President Muhammadu Buhari has outlined the comprehensive Energy Transition Plan unfolded by his administration in response to the issues associated with climate change and restated the determination of the Nigerian government to achieving the vision of 30,000 megawatts of power by 2030, while calling on the U.S. for financial and technical support.
President Buhari stated this in Washington DC, USA on Tuesday, 13 December 2022, during the discussion panel on Just Energy Transition at the ongoing US-Africa Leaders Summit.
The President said that as part of the National Renewable Energy and Energy Efficiency Policy, his administration set the vision 30:30:30 which aims at achieving 30GW of electricity by 2030 with renewable energy contributing 30% of the energy mix.
According to him, last year, Nigeria became the first African country to develop a detailed Energy Transition Plan to tackle both energy poverty and climate change, and deliver SDG7 by 2030 and net-zero by 2060.
“Our Federal Executive Council approved the plan earlier this year and adopted it as a national policy. As part of the plan, we intend to completely eliminate the use of petrol/diesel generators by 2060 and therefore need to deploy renewables, particularly solar, at an unprecedented scale.
“For instance, the Energy Transition Plan requires that 5.3 GW of Solar be deployed annually until 2060 to achieve our targets,” the Nigerian President added.
He stressed that the government of Nigeria has embarked on several reforms, one of the best in Africa, on mini-grid regulations as well as the integration of renewable energy into the national grid. He mentioned some of the reforms which have positively impacted the energy sector in Nigeria.
“Our aggressive power sector reforms have resulted in cost-reflective tariffs in the power sector for the first time since privatization. Under the Nigeria Electrification Project, over 4 million people have been impacted through solar mini-grids and solar stand-alone systems. With respect to hydro, the Zungeru hydropower project is nearing completion and will add 700MW in capacity to the grid.”
President Buhari stressed on the resources that the administration has committed towards the realisation of the vision and nevertheless, called for “considerable financial and technical support” to achieve the goals.

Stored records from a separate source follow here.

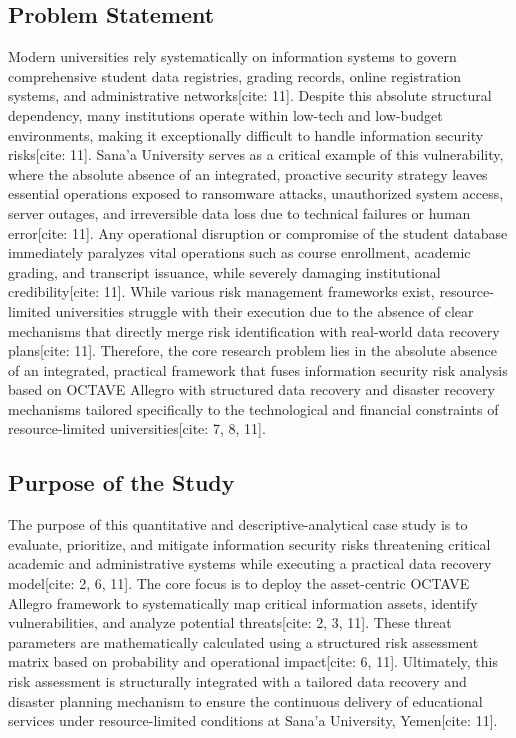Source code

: \documentclass[journal,onecolumn,12pt,twoside]{IEEEtran}
\begin{document}
	\subsection{Problem Statement}
	\label{subsec:problem_statement}
	Modern universities rely systematically on information systems to govern comprehensive student data registries, grading records, online registration systems, and administrative networks[cite: 11]. Despite this absolute structural dependency, many institutions operate within low-tech and low-budget environments, making it exceptionally difficult to handle information security risks[cite: 11]. Sana'a University serves as a critical example of this vulnerability, where the absolute absence of an integrated, proactive security strategy leaves essential operations exposed to ransomware attacks, unauthorized system access, server outages, and irreversible data loss due to technical failures or human error[cite: 11]. Any operational disruption or compromise of the student database immediately paralyzes vital operations such as course enrollment, academic grading, and transcript issuance, while severely damaging institutional credibility[cite: 11]. While various risk management frameworks exist, resource-limited universities struggle with their execution due to the absence of clear mechanisms that directly merge risk identification with real-world data recovery plans[cite: 11]. Therefore, the core research problem lies in the absolute absence of an integrated, practical framework that fuses information security risk analysis based on OCTAVE Allegro with structured data recovery and disaster recovery mechanisms tailored specifically to the technological and financial constraints of resource-limited universities[cite: 7, 8, 11].
	
	\subsection{Purpose of the Study}
	\label{subsec:purpose}
	The purpose of this quantitative and descriptive-analytical case study is to evaluate, prioritize, and mitigate information security risks threatening critical academic and administrative systems while executing a practical data recovery model[cite: 2, 6, 11]. The core focus is to deploy the asset-centric OCTAVE Allegro framework to systematically map critical information assets, identify vulnerabilities, and analyze potential threats[cite: 2, 3, 11]. These threat parameters are mathematically calculated using a structured risk assessment matrix based on probability and operational impact[cite: 6, 11]. Ultimately, this risk assessment is structurally integrated with a tailored data recovery and disaster planning mechanism to ensure the continuous delivery of educational services under resource-limited conditions at Sana'a University, Yemen[cite: 11].
	
\end{document}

“For instance, our analysis shows that delivering the Energy Transition Plan requires $1.9 trillion spending up to 2060, including $410 billion above business-as-usual spending.
“This additional financing requirement translates to a $10 billion investment needed per annum. Between 2000 and 2020, just $3 billion per year was invested in renewable energy in the whole of Africa.

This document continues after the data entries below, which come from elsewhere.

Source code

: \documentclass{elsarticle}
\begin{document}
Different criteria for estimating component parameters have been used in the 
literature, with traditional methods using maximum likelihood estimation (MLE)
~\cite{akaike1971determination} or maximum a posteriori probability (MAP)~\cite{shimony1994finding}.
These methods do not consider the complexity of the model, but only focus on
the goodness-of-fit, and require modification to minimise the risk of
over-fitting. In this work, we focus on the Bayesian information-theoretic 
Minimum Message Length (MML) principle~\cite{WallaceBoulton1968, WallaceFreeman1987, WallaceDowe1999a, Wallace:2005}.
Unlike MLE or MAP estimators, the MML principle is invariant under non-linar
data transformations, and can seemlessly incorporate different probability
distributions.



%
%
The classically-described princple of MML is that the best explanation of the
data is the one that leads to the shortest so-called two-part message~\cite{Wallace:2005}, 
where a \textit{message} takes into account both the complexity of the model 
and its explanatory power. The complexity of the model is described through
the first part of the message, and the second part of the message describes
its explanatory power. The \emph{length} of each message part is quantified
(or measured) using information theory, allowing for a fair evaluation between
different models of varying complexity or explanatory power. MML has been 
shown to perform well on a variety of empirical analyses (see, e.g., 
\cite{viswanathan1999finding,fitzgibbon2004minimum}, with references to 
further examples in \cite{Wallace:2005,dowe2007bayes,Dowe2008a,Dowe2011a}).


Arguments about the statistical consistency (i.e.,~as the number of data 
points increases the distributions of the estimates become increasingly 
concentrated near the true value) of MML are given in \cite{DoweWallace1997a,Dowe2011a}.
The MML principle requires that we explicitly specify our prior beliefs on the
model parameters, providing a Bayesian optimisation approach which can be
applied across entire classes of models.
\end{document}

“Consequently, the $10 billion per year target of our Energy Transition Plan represents a significant scaling of current investment flows and we need support from the U.S. to mobilize the needed resources.
“It is important to note that for African countries, the cost of finance and perceived investment risk remains significantly higher than for developed economies despite vast improvements in stability and governance.
“For our clean energy market to scale, Nigeria and more broadly Africa needs concessional, low-interest capital-led investments.
“Furthermore, we believe that the Nigeria Energy Transition Plan and the net-zero compliant investment pipeline we have developed is prime for a just energy transition partnership like the one offered to South Africa and, more recently, Indonesia. Nigeria too seeks support from the US to be included in the G7’s Climate Partnerships List for the co-creation of a Just Energy Transition Partnership.”
President Buhari finally called on the U.S. and global business community to tap “into the innovation and potential returns in our enormous market which is yet to be fully optimized.”